Stocks ripped higher at the start of 2023, boosted by wagers that slowing inflation would cause the Fed to pivot from hiking rates to cutting them later this year. But Friday's surprisingly strong jobs report suggested the Fed might feel the need to keep raising rates to curb wage growth, and then hold rates steady for an extended period, investors explained.

Market Expectations

"What seems to have driven markets this year seems to be expectations of either fewer rate hikes or, after the peak in rates, some fairly significant rate cuts, as well as perhaps some more optimism over global growth, particularly in Europe and China," said Edward Smith, co-chief investment officer at Rathbones.

"The selloff in the last couple of days might be some realization, particularly on the rates side of things, that the markets got carried away," he said. Given how rapidly prices have been rising, Mr. Smith added, "We've got a long way to go. That's going to keep the Fed from delivering those rate cuts."

Fed Chairman Powell

Fed Chairman Jerome Powell is due to give an interview on Tuesday. Investors will listen closely for clues about the central bank's response to the job numbers.

The focus will be on whether Mr. Powell emphasizes the central bank's view that short-term rates will peak at more than 5%, said Jim Reid, a strategist at Deutsche Bank, compared with the current range of 4.5% to 4.75%.

Traders in interest rate futures see a more than two-thirds chance that the Fed's target will still be at 5% or above by late September, according to CME Group, up from less than a 50% chance last week.

Corporate Earnings

Monday marked the start of another busy week for US corporate earnings. Gaming companies Activision Blizzard and Take-Two Interactive Software are due to report after Monday's close, as is Pinterest. The private equity groups KKR, Carlyle Group and Apollo Global Management are scheduled to file results in the coming days, as are others such as Disney, DuPont, PepsiCo and Uber Technologies.

Stock Moves

All of the S&P 500's 11 sectors were in negative territory on Monday afternoon, with tech, communications and materials stocks posting some of the sharpest losses. Shares of Dell Technologies fell 2.9% after the computer manufacturer said it would cut 5% of its workforce due to worsening market conditions.

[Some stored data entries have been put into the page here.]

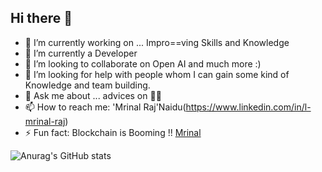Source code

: ## Hi there 👋

- 🔭 I’m currently working on ...  Impro==ving Skills and Knowledge
- 🌱 I’m currently a Developer 
- 👯 I’m looking to collaborate on Open AI and much more :)
- 🤔 I’m looking for help with people whom I can gain some kind of Knowledge and team building.
- 💬 Ask me about ... advices on 🧑‍💻
- 📫 How to reach me: 'Mrinal Raj'Naidu(https://www.linkedin.com/in/l-mrinal-raj)
- ⚡ Fun fact: Blockchain is Booming !!
[Mrinal](https://github.com/Mrinal12324/Mrinal12324/edit/main/README.md)

![Anurag's GitHub stats](https://github-readme-stats.vercel.app/api?username=Mrinal12324&show_icons=true&theme=jolly)

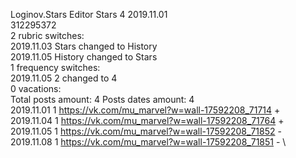 Loginov.Stars	Editor Stars 4 2019.11.01\
312295372\
2 rubric switches:\
2019.11.03 Stars changed to History \
2019.11.05 History changed to Stars \
1 frequency switches:\
2019.11.05 2 changed to 4 \
0 vacations:\
Total posts amount: 4	Posts dates amount: 4\
2019.11.01 1 https://vk.com/mu_marvel?w=wall-17592208_71714 + \
2019.11.04 1 https://vk.com/mu_marvel?w=wall-17592208_71764 + \
2019.11.05 1 https://vk.com/mu_marvel?w=wall-17592208_71852 - \
2019.11.08 1 https://vk.com/mu_marvel?w=wall-17592208_71851 - \
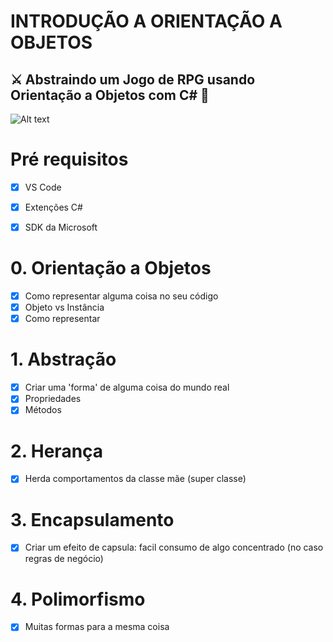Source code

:# INTRODUÇÃO A ORIENTAÇÃO A OBJETOS

## :crossed_swords: Abstraindo um Jogo de RPG usando Orientação a Objetos com C# 🧙‍

![Alt text](https://static.wikia.nocookie.net/finalfantasy/images/4/45/FFI_PSP_menu_principal.jpg/revision/latest?cb=20141202084331&path-prefix=pt-br "Optional title")


# Pré requisitos

- [x] VS Code
- [x] Extenções C#
- [x] SDK da Microsoft


# 0. Orientação a Objetos 
- [x] Como representar alguma coisa no seu código
- [x] Objeto vs Instância
- [x] Como representar

# 1. Abstração 
- [x] Criar uma 'forma' de alguma coisa do mundo real
- [x] Propriedades
- [x] Métodos

# 2.  Herança 
- [x] Herda comportamentos da classe mãe (super classe)

# 3.  Encapsulamento 
- [x] Criar um efeito de capsula: facil consumo de algo concentrado (no caso regras de negócio)

# 4. Polimorfismo 
- [x] Muitas formas para a mesma coisa

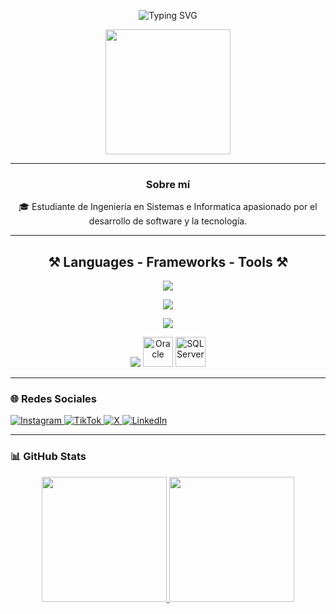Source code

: 
<p align="center">
  <img src="https://readme-typing-svg.demolab.com?font=Noto+Sans&weight=600&pause=1000&color=007ACC&center=true&vCenter=true&width=435&lines=Hola%2C+soy+Alex+Cerezo+%F0%9F%98%8E" alt="Typing SVG">
</p>

<div align="center">
  <img height="200" src="https://media.giphy.com/media/ao9DUiTKH60XS/giphy.gif"/>
</div>

---

<h3 align="center">Sobre mí</h3>
<p align="center">
🎓 Estudiante de Ingeniería en Sistemas e Informatica apasionado por el desarrollo de software y la tecnología.<br>
</p>

---

<h2 align="center">⚒️ Languages - Frameworks - Tools ⚒️</h2>

<div align="center">

<!-- Lenguajes de Programación -->
<img src="https://skillicons.dev/icons?i=javascript,html,css,python,cs,php,cpp,solidity" /><br>

<!-- Frameworks -->
<img src="https://skillicons.dev/icons?i=laravel,react,vue" /><br>

<!-- Herramientas / IDEs -->
<img src="https://skillicons.dev/icons?i=visualstudio,vscode,arduino,github,androidstudio" /><br>

<!-- Bases de Datos -->
<img src="https://skillicons.dev/icons?i=mysql" />
<img height="48" width="48" src="https://cdn.jsdelivr.net/gh/devicons/devicon/icons/oracle/oracle-original.svg" alt="Oracle" title="Oracle"/>
<img height="48" width="48" src="https://cdn.jsdelivr.net/gh/devicons/devicon/icons/microsoftsqlserver/microsoftsqlserver-plain.svg" alt="SQL Server" title="SQL Server"/>

</div>

---

### 🌐 Redes Sociales
<p align="left">
  <a href="https://www.instagram.com/alexmercerostras/?__pwa=1" target="_blank">
    <img src="https://img.shields.io/badge/Instagram-E4405F?style=for-the-badge&logo=instagram&logoColor=white" alt="Instagram">
  </a>
  <a href="https://www.tiktok.com/@ac_exploit?is_from_webapp=1&sender_device=pc" target="_blank">
    <img src="https://img.shields.io/badge/TikTok-000000?style=for-the-badge&logo=tiktok&logoColor=white" alt="TikTok">
  </a>
  <a href="https://x.com/AlexCerezo74640?t=8UY6iXI78LKmgRzsfGx-Cg&s=09" target="_blank">
    <img src="https://img.shields.io/badge/Twitter-1DA1F2?style=for-the-badge&logo=twitter&logoColor=white" alt="X">
  </a>
  <a href="https://www.linkedin.com/in/alex-cerezo-296897354?utm_source=share&utm_campaign=share_via&utm_content=profile&utm_medium=android_app" target="_blank">
    <img src="https://img.shields.io/badge/LinkedIn-0077B5?style=for-the-badge&logo=linkedin&logoColor=white" alt="LinkedIn">
  </a>
</p>

---

### 📊 GitHub Stats
<div align="center">
  <a href="https://github.com/anuraghazra/github-readme-stats">
    <img height="200" src="https://github-readme-stats.vercel.app/api?username=mercer3014&show_icons=true&theme=gotham" />
  </a>
  <a href="https://github.com/anuraghazra/github-readme-stats">
    <img height="200" src="https://github-readme-stats.vercel.app/api/top-langs/?username=mercer3014&layout=compact&langs_count=8&hide=jupyter%20notebook&card_width=330&theme=gotham" />
  </a>
</div>
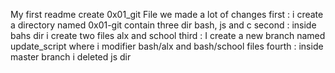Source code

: My first readme
create 0x01_git File
we made a lot of changes 
first : i create a directory named 0x01-git contain three dir bash, js and c
second : inside bahs dir i create two files alx and school
third : I create a new branch named update_script where i modifier bash/alx and bash/school files
fourth : inside master branch i deleted js dir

A flurry of news related to mergers and acquisitions drove moves in some stocks. Newmont fell 4.8% after the gold mining company made a roughly $17 billion offer for Australia's Newcrest Mining. Public Storage slipped 0.3% after saying it had made an $11 billion unsolicited offer for Life Storage, whose shares surged 12%. Shares in Catalent rallied 20% after Bloomberg News reported that Danaher had expressed interest in taking over the contract manufacturer.